A good example of a smaller application is at Chaparral High School in Temecula, Calif., where CHP was installed to reduce operating costs. The school generates electricity on-site with five gas-fired microturbines and creatively uses CHP waste heat to both warm the school’s swimming pool and cool classrooms with a heat-driven absorption chiller. Previously, the school purchased all electricity and gas from the local utility and since CHP implementation has achieved impressive energy and economic savings. The first two microturbine units installed in 2001 (and still in operation) saved the school from $100,000 to $150,000 per year for the first 10 years, and the three new units are expected to yield even greater savings.
Future of CHP
The growth of CHP is largely dependent on educating business leaders, engineering professionals and decision-makers about the integration of CHP into their energy portfolios. That’s one of the reasons why the Obama Administration created the Department of Energy’s Combined Heat and Power Technical Assistance Partnership that CSE administers in the Pacific Region. In addition, CSE administers California’s Self-Generation Incentive Program, offering rebates for CHP and other clean energy projects in the San Diego Gas & Electric service territory.

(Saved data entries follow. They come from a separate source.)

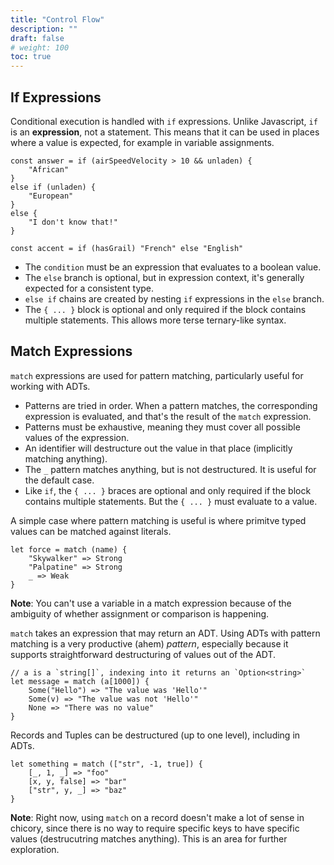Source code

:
 ```yaml
---
title: "Control Flow"
description: ""
draft: false
# weight: 100
toc: true
---
```


## If Expressions

Conditional execution is handled with `if` expressions. Unlike Javascript, `if` is an **expression**, not a statement. This means that it can be used in places where a value is expected, for example in variable assignments.

```chicory
const answer = if (airSpeedVelocity > 10 && unladen) {
    "African"
}
else if (unladen) {
    "European"
}
else {
    "I don't know that!"
}

const accent = if (hasGrail) "French" else "English"
```

*   The `condition` must be an expression that evaluates to a boolean value.
*   The `else` branch is optional, but in expression context, it's generally expected for a consistent type.
*   `else if` chains are created by nesting `if` expressions in the `else` branch.
*   The `{ ... }` block is optional and only required if the block contains multiple statements. This allows more terse ternary-like syntax.

## Match Expressions

`match` expressions are used for pattern matching, particularly useful for working with ADTs.

*   Patterns are tried in order. When a pattern matches, the corresponding expression is evaluated, and that's the result of the `match` expression.
* Patterns must be exhaustive, meaning they must cover all possible values of the expression.
* An identifier will destructure out the value in that place (implicitly matching anything).
* The `_` pattern matches anything, but is not destructured. It is useful for the default case.
* Like `if`, the `{ ... }` braces are optional and only required if the block contains multiple statements. But the `{ ... }` must evaluate to a value.

A simple case where pattern matching is useful is where primitve typed values can be matched against literals.

```chicory
let force = match (name) {
    "Skywalker" => Strong
    "Palpatine" => Strong
    _ => Weak
}
```

**Note**: You can't use a variable in a match expression because of the ambiguity of whether assignment or comparison is happening.

`match` takes an expression that may return an ADT. Using ADTs with pattern matching is a very productive (ahem) _pattern_, especially because it supports straightforward destructuring of values out of the ADT.

```chicory
// a is a `string[]`, indexing into it returns an `Option<string>`
let message = match (a[1000]) {
    Some("Hello") => "The value was 'Hello'"
    Some(v) => "The value was not 'Hello'"
    None => "There was no value"
}
```

Records and Tuples can be destructured (up to one level), including in ADTs.

```chicory
let something = match (["str", -1, true]) {
    [_, 1, _] => "foo"
    [x, y, false] => "bar"
    ["str", y, _] => "baz"
}
```

**Note**: Right now, using `match` on a record doesn't make a lot of sense in chicory, since there is no way to require specific keys to have specific values (destrucutring matches anything). This is an area for further exploration.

Along with other energy industry partners, CSE is encouraging policy makers, utilities, energy agencies, local governments and others to assist CHP adoption by removing barriers, such as arbitrary siting and environmental permitting policies or high interconnection fees, and by incorporating CHP into planning initiatives and government building programs.
There is no single solution to a sustainable energy future, but a fresh perspective on CHP is one big step in the right direction.